ECLI:NL:GHLEE:2011:BU5299
Gerechtshof Leeuwarden
- Hoger beroep
- K.E. Mollema
- H. de Hek
- M.C.D. Boon-Niks
- Rechtspraak.nl
Hoger beroep inzake de ontvankelijkheid van een stichting in een huurgeschil
In deze zaak gaat het om een hoger beroep dat is ingesteld door [appellant] tegen een vonnis van de kantonrechter, waarin de stichting, Stichting Woningmaatschap XXXVIII, in haar vordering ontvankelijk werd verklaard. [Appellant] betwist de ontvankelijkheid van de stichting, omdat deze per 14 augustus 2006 zou zijn opgehouden te bestaan.

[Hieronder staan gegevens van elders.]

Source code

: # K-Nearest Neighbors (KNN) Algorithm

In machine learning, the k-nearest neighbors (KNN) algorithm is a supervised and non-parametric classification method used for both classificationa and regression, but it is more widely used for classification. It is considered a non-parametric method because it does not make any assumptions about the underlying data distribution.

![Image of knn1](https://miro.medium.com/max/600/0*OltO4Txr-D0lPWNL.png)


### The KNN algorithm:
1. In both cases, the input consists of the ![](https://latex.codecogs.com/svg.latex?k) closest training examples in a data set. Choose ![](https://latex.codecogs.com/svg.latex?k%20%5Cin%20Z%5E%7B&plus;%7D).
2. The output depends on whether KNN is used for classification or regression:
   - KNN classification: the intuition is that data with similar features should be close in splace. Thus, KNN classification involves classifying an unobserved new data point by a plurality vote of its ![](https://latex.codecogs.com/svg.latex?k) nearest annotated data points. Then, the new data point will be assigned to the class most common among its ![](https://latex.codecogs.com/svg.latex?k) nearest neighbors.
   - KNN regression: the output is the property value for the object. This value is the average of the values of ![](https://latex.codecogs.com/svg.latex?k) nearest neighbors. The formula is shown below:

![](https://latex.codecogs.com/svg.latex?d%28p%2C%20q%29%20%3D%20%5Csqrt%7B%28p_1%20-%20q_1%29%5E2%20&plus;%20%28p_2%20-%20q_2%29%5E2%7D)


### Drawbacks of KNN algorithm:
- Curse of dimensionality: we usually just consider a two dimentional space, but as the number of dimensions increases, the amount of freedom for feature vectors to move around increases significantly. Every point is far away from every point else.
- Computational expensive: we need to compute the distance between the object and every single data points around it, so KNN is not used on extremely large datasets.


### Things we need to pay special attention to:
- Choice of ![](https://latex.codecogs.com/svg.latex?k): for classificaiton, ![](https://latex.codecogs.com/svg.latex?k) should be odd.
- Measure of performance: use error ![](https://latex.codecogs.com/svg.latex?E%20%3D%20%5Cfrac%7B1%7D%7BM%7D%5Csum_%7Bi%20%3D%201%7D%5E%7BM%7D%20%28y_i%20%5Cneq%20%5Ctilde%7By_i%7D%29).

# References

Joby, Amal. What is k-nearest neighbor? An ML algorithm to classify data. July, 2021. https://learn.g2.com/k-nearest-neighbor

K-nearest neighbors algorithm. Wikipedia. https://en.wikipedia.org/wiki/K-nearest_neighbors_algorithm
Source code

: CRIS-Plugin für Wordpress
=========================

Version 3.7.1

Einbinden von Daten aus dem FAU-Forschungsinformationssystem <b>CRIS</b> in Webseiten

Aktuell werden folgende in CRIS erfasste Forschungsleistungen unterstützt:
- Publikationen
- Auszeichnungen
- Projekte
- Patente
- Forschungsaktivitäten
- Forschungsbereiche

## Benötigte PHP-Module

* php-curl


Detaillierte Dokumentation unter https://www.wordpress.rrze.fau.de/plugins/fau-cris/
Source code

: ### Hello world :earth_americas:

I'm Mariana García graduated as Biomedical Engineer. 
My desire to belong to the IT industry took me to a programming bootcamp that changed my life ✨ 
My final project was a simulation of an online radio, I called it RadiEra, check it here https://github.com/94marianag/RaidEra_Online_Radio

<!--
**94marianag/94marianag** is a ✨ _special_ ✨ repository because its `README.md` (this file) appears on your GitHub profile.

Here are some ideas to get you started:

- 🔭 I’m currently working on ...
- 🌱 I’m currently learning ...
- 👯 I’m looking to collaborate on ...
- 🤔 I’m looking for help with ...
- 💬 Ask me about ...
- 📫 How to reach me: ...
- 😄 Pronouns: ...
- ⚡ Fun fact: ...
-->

De huurovereenkomst tussen partijen dateert van 1 februari 2008, maar de stichting was op dat moment al niet meer een juridische entiteit. De kantonrechter had de stichting in haar vordering ontvankelijk verklaard, maar [appellant] stelt dat de inleidende dagvaarding is uitgebracht door een niet-bestaande partij.
Het hof oordeelt dat de stichting niet ontvankelijk is in haar vorderingen, omdat zij niet heeft aangetoond dat zij op het moment van de procedure nog bestond. De stichting voert aan dat er slechts een statutaire naamswijziging heeft plaatsgevonden, maar het hof is van mening dat dit niet voldoende is om de juridische status van de stichting te onderbouwen. De stichting had haar partijnaam in overeenstemming moeten brengen met de werkelijkheid, maar heeft dit nagelaten. Het hof verwijst naar eerdere jurisprudentie van de Hoge Raad, waarin is gesteld dat een niet-bestaande partij geen vordering kan instellen.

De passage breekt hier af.